Transcriptome data set of F. vesca cv. Yellow Wonder tissues

The expression of FaGT2 (AY663785; gene26265) and FaGT5 (DQ289586; gene26249) corresponding transcripts in three stages of green fruit development of F. vesca cv. Yellow Wonder was evaluated in a transcriptome data set publicly available at the SGR database (Darwish ; Kang ; http://bioinformatics.towson.edu/strawberry/newpage/Compare_Samples.aspx, accessed August 2015).

Results

Selection of putative gallic acid UDP-glucose glucosyltransferases from F. vesca, F.×ananassa, and R. idaeus

Sequence alignment and a phylogenetic comparison of three UDP-glucose:gallic acid GTs from Vitis vinifera (VvgGT1–VvgGT3; Khater ) with putative GTs encoded by the F. vesca genome (Shulaev ) yielded two sequences whose closest homologs in F.×ananassa have been named FaGT2 and FaGT5 (Supplementary Fig. S2). Recently, FaGT2 has been shown to be involved in the formation of cinnamoyl and 4-coumaroyl glucose ester in F. × ananassa (Lunkenbein ; Landmann ). Re-amplification of the ORF of FaGT2 from cDNA obtained from F.×ananassa cv. Elsanta produced a sequence FaGT2* that differed from the published version in 18 single nucleotide polymorphisms (SNPs).
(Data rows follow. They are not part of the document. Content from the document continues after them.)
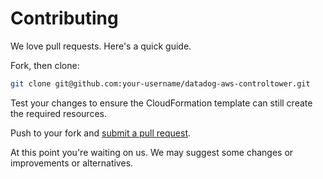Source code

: # Contributing

We love pull requests. Here's a quick guide.

Fork, then clone:

```bash
git clone git@github.com:your-username/datadog-aws-controltower.git
```

Test your changes to ensure the CloudFormation template can still create the required resources.

Push to your fork and [submit a pull request][pr].

[pr]: https://github.com/your-username/datadog-aws-controltower/compare/DataDog:master...master

At this point you're waiting on us. We may suggest some changes or improvements or alternatives.
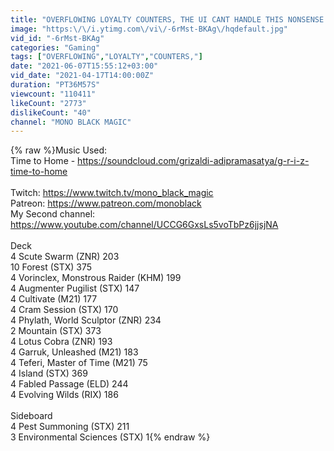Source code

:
 ```yaml
---
title: "OVERFLOWING LOYALTY COUNTERS, THE UI CANT HANDLE THIS NONSENSE! Echoing Equation Standard MTG Arena"
image: "https:\/\/i.ytimg.com\/vi\/-6rMst-BKAg\/hqdefault.jpg"
vid_id: "-6rMst-BKAg"
categories: "Gaming"
tags: ["OVERFLOWING","LOYALTY","COUNTERS,"]
date: "2021-06-07T15:55:12+03:00"
vid_date: "2021-04-17T14:00:00Z"
duration: "PT36M57S"
viewcount: "110411"
likeCount: "2773"
dislikeCount: "40"
channel: "MONO BLACK MAGIC"
---
```

{% raw %}Music Used:<br />Time to Home - <a rel="nofollow" target="blank" href="https://soundcloud.com/grizaldi-adipramasatya/g-r-i-z-time-to-home">https://soundcloud.com/grizaldi-adipramasatya/g-r-i-z-time-to-home</a><br /><br />Twitch: <a rel="nofollow" target="blank" href="https://www.twitch.tv/mono_black_magic">https://www.twitch.tv/mono_black_magic</a><br />Patreon: <a rel="nofollow" target="blank" href="https://www.patreon.com/monoblack">https://www.patreon.com/monoblack</a><br />My Second channel: <a rel="nofollow" target="blank" href="https://www.youtube.com/channel/UCCG6GxsLs5voTbPz6jjsjNA">https://www.youtube.com/channel/UCCG6GxsLs5voTbPz6jjsjNA</a><br /><br />Deck<br />4 Scute Swarm (ZNR) 203<br />10 Forest (STX) 375<br />4 Vorinclex, Monstrous Raider (KHM) 199<br />4 Augmenter Pugilist (STX) 147<br />4 Cultivate (M21) 177<br />4 Cram Session (STX) 170<br />4 Phylath, World Sculptor (ZNR) 234<br />2 Mountain (STX) 373<br />4 Lotus Cobra (ZNR) 193<br />4 Garruk, Unleashed (M21) 183<br />4 Teferi, Master of Time (M21) 75<br />4 Island (STX) 369<br />4 Fabled Passage (ELD) 244<br />4 Evolving Wilds (RIX) 186<br /><br />Sideboard<br />4 Pest Summoning (STX) 211<br />3 Environmental Sciences (STX) 1{% endraw %}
These SNPs resulted in eight amino acid changes and were located before and after the Plant Secondary Product Glycosyltransferase (PSPG) box, a conserved region assumed to be responsible for the interaction with the sugar donor (Fig. 1). In addition to both FaGT2 sequences and FaGT5, we selected GT2 orthologs from F. vesca (FvGT2) and R. ideaus (RiGT2) for further analysis. Two mutants of FaGT2* were also generated by site-directed mutagenesis to test the effect of the amino acid changes between FaGT2* and FaGT2 on the catalytic activity and substrate specificity of the enzymes. VvgGT1 was used as a positive control (Khater ). The GT2 protein sequences and VvgGT1 show a pairwise identity of >80% (Fig. 1), while GT2 homologs from strawberry and raspberry even have an identity of >93%. The genes were cloned into the expression vector pGEX-4T-1. The recombinant proteins were expressed with an N-terminal GST tag and enriched by affinity purification. The presence of the enzymes was verified by SDS–PAGE and western blot.

Fig. 1,

Protein sequence alignment of glucosyltransferases which catalyze the formation of β-glucogallin: garden strawberry (Fragaria×ananassa cv. Elsanta) FaGT2*, FaGT2, and FaGT5; woodland strawberry (Fragaria vesca) FvGT2; raspberry (Rubus idaeus cv. Tulameen) RiGT2, and grape vine (Vitis vinifera cv. Maccabeu) VvgGT1 (gi|363805185|gb|JN164679). This alignment was processed by ClustalX of the GENEIOUS Pro 5.5.6 program with its default parameters (Biomatters; http://www.geneious.com/, accessed August 2015). The Plant Secondary Product Glycosyltransferase (PSPG) box is boxed.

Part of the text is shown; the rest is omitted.